Before: Bandstra, P.J., and Neff and Donofrio, JJ.
PER CURIAM.
Defendant was convicted, following a jury trial, of engaging in child sexually abusive
activity, MCL 750.145c(2); possession of child sexually abusive material, MCL 750.145c(4);
accosting a child for immoral purposes, MCL 750.145a; and fourth-degree criminal sexual
conduct, MCL 750.520e. He was sentenced as a second habitual offender, MCL 769.10, to ten
to thirty years’ in prison for child sexually abusive activity, and to lesser, concurrent sentences
for the other crimes. Defendant appeals his convictions as of right. We affirm. This appeal is
being decided without oral argument pursuant to MCR 7.214(E).

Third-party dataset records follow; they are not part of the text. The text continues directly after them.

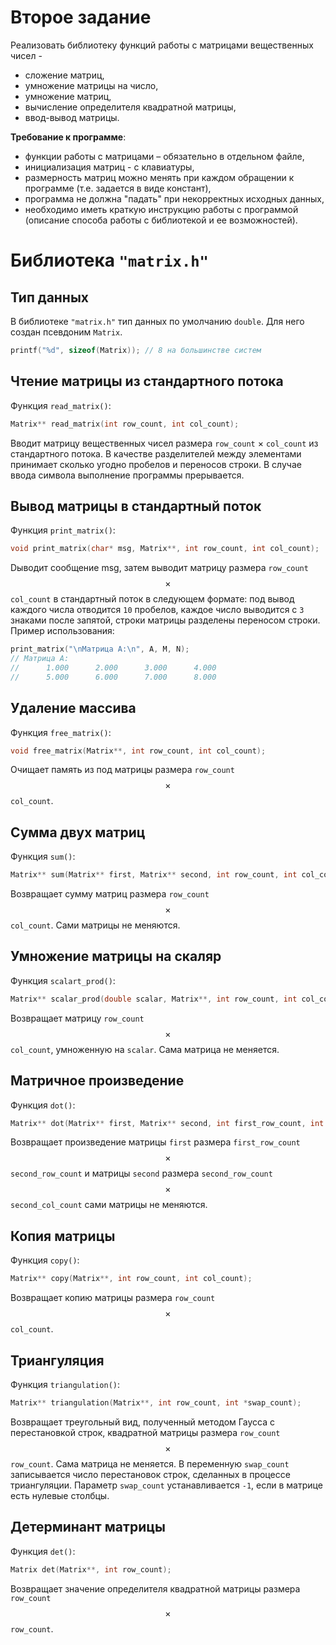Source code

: # Второе задание
Реализовать библиотеку функций работы с матрицами вещественных чисел -
- сложение матриц,
- умножение матрицы на число,
- умножение матриц,
- вычисление определителя квадратной матрицы,
- ввод-вывод матрицы.

**Требование к программе**:
- функции работы с матрицами – обязательно в отдельном файле,
- инициализация матриц - с клавиатуры,
- размерность матриц можно менять при каждом обращении к программе (т.е. задается в виде констант),
- программа не должна "падать" при некорректных исходных данных,
- необходимо иметь краткую инструкцию работы с программой (описание способа работы с библиотекой и ее возможностей).

#  Библиотека `"matrix.h"`
## Тип данных
В библиотеке `"matrix.h"` тип данных по умолчанию `double`. Для него создан псевдоним `Matrix`.
```C
printf("%d", sizeof(Matrix)); // 8 на большинстве систем
```
## Чтение матрицы из стандартного потока
Функция `read_matrix()`:
```C
Matrix** read_matrix(int row_count, int col_count);
```
Вводит матрицу вещественных чисел размера `row_count` $\times$ `col_count` из стандартного потока. В качестве разделителей между элементами принимает сколько угодно пробелов и переносов строки. В случае ввода символа выполнение программы прерывается.
## Вывод матрицы в стандартный поток
Функция `print_matrix()`:
```C
void print_matrix(char* msg, Matrix**, int row_count, int col_count);
```
Dыводит сообщение msg, затем выводит матрицу размера `row_count` $$\times$$ `col_count`  в стандартный поток в следующем формате: под вывод каждого числа отводится `10` пробелов, каждое число выводится с `3` знаками после запятой, строки матрицы разделены переносом строки.
Пример использования:
```C
print_matrix("\nМатрица A:\n", A, M, N);
// Матрица A:
//      1.000      2.000      3.000      4.000 
//      5.000      6.000      7.000      8.000
```
## Удаление массива
Функция `free_matrix()`:
```C
void free_matrix(Matrix**, int row_count, int col_count);
```
Очищает память из под матрицы размера `row_count` $$\times$$ `col_count`.
## Сумма двух матриц
Функция `sum()`:
```C
Matrix** sum(Matrix** first, Matrix** second, int row_count, int col_count);
```
Возвращает сумму матриц размера `row_count` $$\times$$ `col_count`. Сами матрицы не меняются.
## Умножение матрицы на скаляр
Функция `scalart_prod()`:
```C
Matrix** scalar_prod(double scalar, Matrix**, int row_count, int col_count);
```
Возвращает матрицу `row_count` $$\times$$ `col_count`, умноженную на `scalar`. Сама матрица не меняется.
## Матричное произведение
Функция `dot()`:
```C
Matrix** dot(Matrix** first, Matrix** second, int first_row_count, int second_row_count, int second_col_count);
```
Возвращает произведение матрицы `first` размера `first_row_count` $$\times$$ `second_row_count`
и матрицы `second` размера `second_row_count` $$\times$$ `second_col_count` сами матрицы не меняются.
## Копия матрицы
Функция `copy()`:
```C
Matrix** copy(Matrix**, int row_count, int col_count);
```
Возвращает копию матрицы размера `row_count` $$\times$$ `col_count`.
## Триангуляция
Функция `triangulation()`:
```C
Matrix** triangulation(Matrix**, int row_count, int *swap_count);
```
Возвращает треугольный вид, полученный методом Гаусса с перестановкой строк, квадратной матрицы размера `row_count` $$\times$$ `row_count`. Сама матрица не меняется. В переменную  `swap_count` записывается число перестановок строк, сделанных в процессе триангуляции. Параметр `swap_count` устанавливается `-1`, если в матрице есть нулевые столбцы.
## Детерминант матрицы
Функция `det()`:
```C
Matrix det(Matrix**, int row_count);
```
Возвращает значение определителя квадратной матрицы размера  `row_count` $$\times$$ `row_count`.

Defendant’s first two convictions stem from the making and possessing of a videotape
portraying him engaged in sexual acts with a sixteen-year-old female. Defendant’s other two
convictions stem from his conduct with a second complainant, a fourteen-year-old friend of the
first. Defendant grabbed the second complainant’s clothed breasts and buttocks, and requested
that the second complainant engage in intercourse with him and the first complainant.
Defendant contends that his trial counsel was ineffective for failing to move to sever the
charges relating to the different complainants into separate trials. Because defendant did not
request a hearing pursuant to People v Ginther, 390 Mich 436, 443; 212 NW2d 922 (1973), he
has failed to properly preserve this issue for appeal. People v Rodriguez, 251 Mich App 10, 38;
650 NW2d 96 (2002). Therefore, this Court’s review is limited to mistakes apparent on the
record. People v Riley (After Remand), 468 Mich 135, 139; 659 NW2d 611 (2003).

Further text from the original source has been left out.